そして、新曲を発表するたびに何かしらネタ的に話題になるドレイクですが、今回も、『Scary Hours』のアートワークは盗作ではないかと、ラビットというアーティストからのツッコミが入っています。確かに、彼がInstagramにポストした写真を見ると、元ネタのデザインとフォントの種類、そして配置が驚くほど似ています。
真相やいかに。その炎上効果もあってか(?)、「God’s Plan」は発売初日にSpotifyで430万回、Apple Musicで1400万回もストリーミング再生され、両ストリーミング・サービスにおいてこれまでの記録を破り、「1日で最もストリーミング再生されたアーティスト」に認定されました。今年も、彼にはまだまだ振り回されそうです。
次は、昨年からネット上でバイラルヒットを記録している注目の新人ラッパーとそのクルーを。2017年9月に発表したファーストMVの「Rubbin Off The Paint」で一躍注目を集めたのが、若干17歳、アラバマ出身のMCであるYBNナミアーです。人気ヒップホップ・サイトであるWold Star Hip Hopが「Rubbin Off~」のMVをYouTubeにポストした三日後にはすでにネット上で話題になり、ほぼ無名のラッパーながらビルボードチャートでは52位に食い込むほどに。

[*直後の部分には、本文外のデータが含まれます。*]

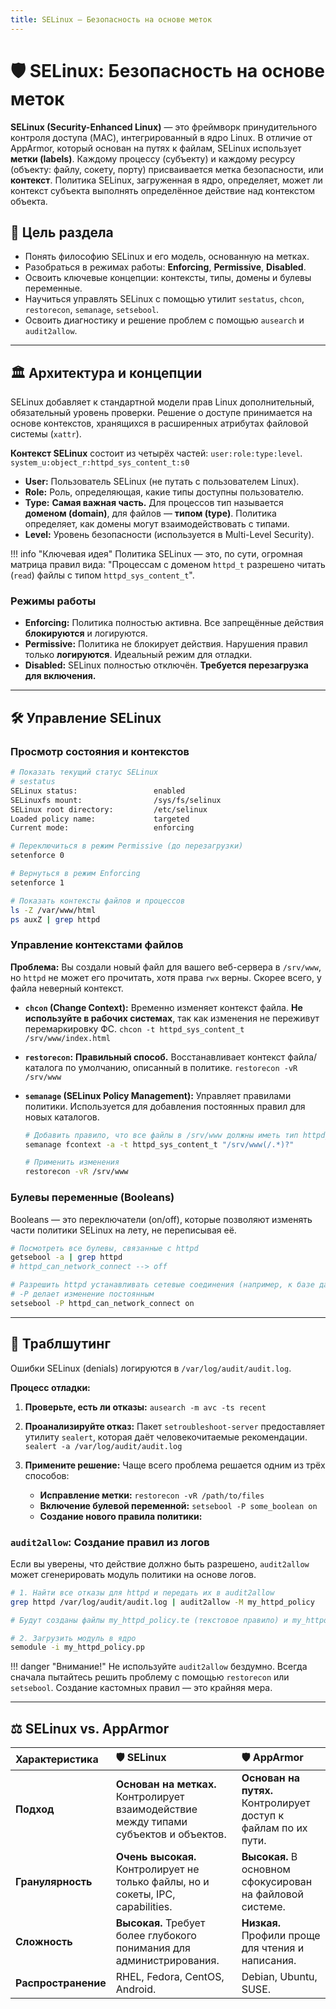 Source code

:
 ```yaml
---
title: SELinux — Безопасность на основе меток
---
```


# 🛡️ SELinux: Безопасность на основе меток

**SELinux (Security-Enhanced Linux)** — это фреймворк принудительного контроля доступа (MAC), интегрированный в ядро Linux. В отличие от AppArmor, который основан на путях к файлам, SELinux использует **метки (labels)**. Каждому процессу (субъекту) и каждому ресурсу (объекту: файлу, сокету, порту) присваивается метка безопасности, или **контекст**. Политика SELinux, загруженная в ядро, определяет, может ли контекст субъекта выполнять определённое действие над контекстом объекта.

## 🎯 Цель раздела

- Понять философию SELinux и его модель, основанную на метках.
- Разобраться в режимах работы: **Enforcing**, **Permissive**, **Disabled**.
- Освоить ключевые концепции: контексты, типы, домены и булевы переменные.
- Научиться управлять SELinux с помощью утилит `sestatus`, `chcon`, `restorecon`, `semanage`, `setsebool`.
- Освоить диагностику и решение проблем с помощью `ausearch` и `audit2allow`.

--- 

## 🏛️ Архитектура и концепции

SELinux добавляет к стандартной модели прав Linux дополнительный, обязательный уровень проверки. Решение о доступе принимается на основе контекстов, хранящихся в расширенных атрибутах файловой системы (`xattr`).

**Контекст SELinux** состоит из четырёх частей: `user:role:type:level`.
`system_u:object_r:httpd_sys_content_t:s0`

- **User:** Пользователь SELinux (не путать с пользователем Linux).
- **Role:** Роль, определяющая, какие типы доступны пользователю.
- **Type:** **Самая важная часть.** Для процессов тип называется **доменом (domain)**, для файлов — **типом (type)**. Политика определяет, как домены могут взаимодействовать с типами.
- **Level:** Уровень безопасности (используется в Multi-Level Security).

!!! info "Ключевая идея"
    Политика SELinux — это, по сути, огромная матрица правил вида: "Процессам с доменом `httpd_t` разрешено читать (`read`) файлы с типом `httpd_sys_content_t`".

### Режимы работы

- **Enforcing:** Политика полностью активна. Все запрещённые действия **блокируются** и логируются.
- **Permissive:** Политика не блокирует действия. Нарушения правил только **логируются**. Идеальный режим для отладки.
- **Disabled:** SELinux полностью отключён. **Требуется перезагрузка для включения.**

--- 

## 🛠️ Управление SELinux

### Просмотр состояния и контекстов

```bash
# Показать текущий статус SELinux
# sestatus
SELinux status:                 enabled
SELinuxfs mount:                /sys/fs/selinux
SELinux root directory:         /etc/selinux
Loaded policy name:             targeted
Current mode:                   enforcing

# Переключиться в режим Permissive (до перезагрузки)
setenforce 0

# Вернуться в режим Enforcing
setenforce 1

# Показать контексты файлов и процессов
ls -Z /var/www/html
ps auxZ | grep httpd
```

### Управление контекстами файлов

**Проблема:** Вы создали новый файл для вашего веб-сервера в `/srv/www`, но `httpd` не может его прочитать, хотя права `rwx` верны. Скорее всего, у файла неверный контекст.

- **`chcon` (Change Context):** Временно изменяет контекст файла. **Не используйте в рабочих системах**, так как изменения не переживут перемаркировку ФС.
  `chcon -t httpd_sys_content_t /srv/www/index.html`

- **`restorecon`:** **Правильный способ.** Восстанавливает контекст файла/каталога по умолчанию, описанный в политике.
  `restorecon -vR /srv/www`

- **`semanage` (SELinux Policy Management):** Управляет правилами политики. Используется для добавления постоянных правил для новых каталогов.
  ```bash
  # Добавить правило, что все файлы в /srv/www должны иметь тип httpd_sys_content_t
  semanage fcontext -a -t httpd_sys_content_t "/srv/www(/.*)?"
  
  # Применить изменения
  restorecon -vR /srv/www
  ```

### Булевы переменные (Booleans)

Booleans — это переключатели (on/off), которые позволяют изменять части политики SELinux на лету, не переписывая её.

```bash
# Посмотреть все булевы, связанные с httpd
getsebool -a | grep httpd
# httpd_can_network_connect --> off

# Разрешить httpd устанавливать сетевые соединения (например, к базе данных)
# -P делает изменение постоянным
setsebool -P httpd_can_network_connect on
```

--- 

## 🔬 Траблшутинг

Ошибки SELinux (denials) логируются в `/var/log/audit/audit.log`.

**Процесс отладки:**

1.  **Проверьте, есть ли отказы:**
    `ausearch -m avc -ts recent`

2.  **Проанализируйте отказ:**
    Пакет `setroubleshoot-server` предоставляет утилиту `sealert`, которая даёт человекочитаемые рекомендации.
    `sealert -a /var/log/audit/audit.log`

3.  **Примените решение:** Чаще всего проблема решается одним из трёх способов:
    - **Исправление метки:** `restorecon -vR /path/to/files`
    - **Включение булевой переменной:** `setsebool -P some_boolean on`
    - **Создание нового правила политики:**

### `audit2allow`: Создание правил из логов

Если вы уверены, что действие должно быть разрешено, `audit2allow` может сгенерировать модуль политики на основе логов.

```bash
# 1. Найти все отказы для httpd и передать их в audit2allow
grep httpd /var/log/audit/audit.log | audit2allow -M my_httpd_policy

# Будут созданы файлы my_httpd_policy.te (текстовое правило) и my_httpd_policy.pp (скомпилированный модуль)

# 2. Загрузить модуль в ядро
semodule -i my_httpd_policy.pp
```

!!! danger "Внимание!"
    Не используйте `audit2allow` бездумно. Всегда сначала пытайтесь решить проблему с помощью `restorecon` или `setsebool`. Создание кастомных правил — это крайняя мера.

--- 

## ⚖️ SELinux vs. AppArmor

| Характеристика | 🛡️ SELinux | 🛡️ AppArmor |
| :--- | :--- | :--- |
| **Подход** | **Основан на метках.** Контролирует взаимодействие между типами субъектов и объектов. | **Основан на путях.** Контролирует доступ к файлам по их пути. |
| **Гранулярность** | **Очень высокая.** Контролирует не только файлы, но и сокеты, IPC, capabilities. | **Высокая.** В основном сфокусирован на файловой системе. |
| **Сложность** | **Высокая.** Требует более глубокого понимания для администрирования. | **Низкая.** Профили проще для чтения и написания. |
| **Распространение** | RHEL, Fedora, CentOS, Android. | Debian, Ubuntu, SUSE. |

そのYBNナミアーが発表した新曲が「Bounce Out With That」。浮遊感もあるメロディアスなシンセの音と、ポップな響きを持つ彼のフロウ(歌っている内容はヤンチャなんですが)は、すでにYBNナミアーのシグニチャースタイルとして確立されていると言ってもいいでしょう。MVには、フィーチャリング・アーティストとしても人気のあるPnBロックがカメオ出演を果たしています。同じYBNクルーから、YBN・オールマイティ・ジェイの新MV「Takin Off」も発表されましたので、ぜひ2つ併せてお楽しみ下さい。